Tailoring the corrosion behavior and mechanism of Mg-Gd-Zn alloys via Sc microalloying

Abstract

The Sc microalloying can decrease the corrosion rates of Mg-Gd-Zn alloys by about two orders of magnitude, and thus significantly improving corrosion resistance of Mg-Gd-Zn alloys. Notably, the Sc microalloying can inhibit the precipitation of (Mg, Zn)3Gd phase with high potential while promote the precipitation of 14H-LPSO phase with low potential under the premise of reducing the total amount of second phases. Thus, the micro-galvanic corrosion effect can be effectively weakened.
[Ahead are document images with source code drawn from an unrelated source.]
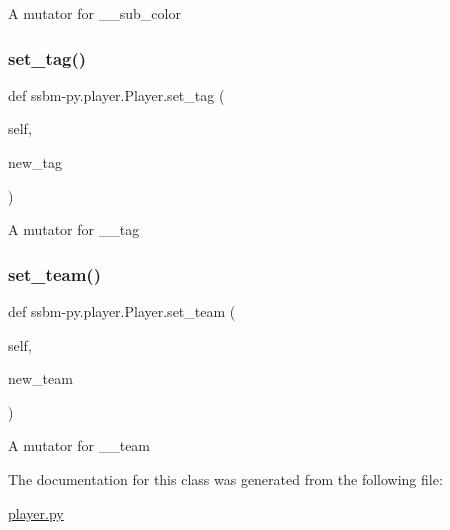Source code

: \begin{DoxyVerb}A mutator for __sub_color \end{DoxyVerb}
 \mbox{\label{classssbm-py_1_1player_1_1_player_ab108135e28b39fd47eb28b698d8e7dca}} 
\subsubsection{\texorpdfstring{set\+\_\+tag()}{set\_tag()}}
{\footnotesize\ttfamily def ssbm-\/py.\+player.\+Player.\+set\+\_\+tag (\begin{DoxyParamCaption}\item[{}]{self,  }\item[{}]{new\+\_\+tag }\end{DoxyParamCaption})}

\begin{DoxyVerb}A mutator for __tag \end{DoxyVerb}
 \mbox{\label{classssbm-py_1_1player_1_1_player_a76ee5811187bdd2bf707aefa7fe8289f}} 
\subsubsection{\texorpdfstring{set\+\_\+team()}{set\_team()}}
{\footnotesize\ttfamily def ssbm-\/py.\+player.\+Player.\+set\+\_\+team (\begin{DoxyParamCaption}\item[{}]{self,  }\item[{}]{new\+\_\+team }\end{DoxyParamCaption})}

\begin{DoxyVerb}A mutator for __team \end{DoxyVerb}
 

The documentation for this class was generated from the following file\+:\begin{DoxyCompactItemize}
\item 
\hyperlink{player_8py}{player.\+py}\end{DoxyCompactItemize}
Additionally, the Sc microalloying can lead to the grain refinement, which can act as barriers to corrosion propagation and promote the nucleation and growth of oxides. Also, the activity of Gd, Zn and Sc in α-Mg phase can be increased with the Sc microalloying, which facilitates the formation of related continuous and compact oxide films. The continuous and compact films can effectively protect the alloy matrix from corrosion. Furthermore, the stacking faults distributed in different grains with different orientations in Sc-contained alloys can lead to a more uniform corrosion. The synergistic effects resulted by Sc microalloying contribute to the significantly improved corrosion resistance of Mg-Gd-Zn alloys.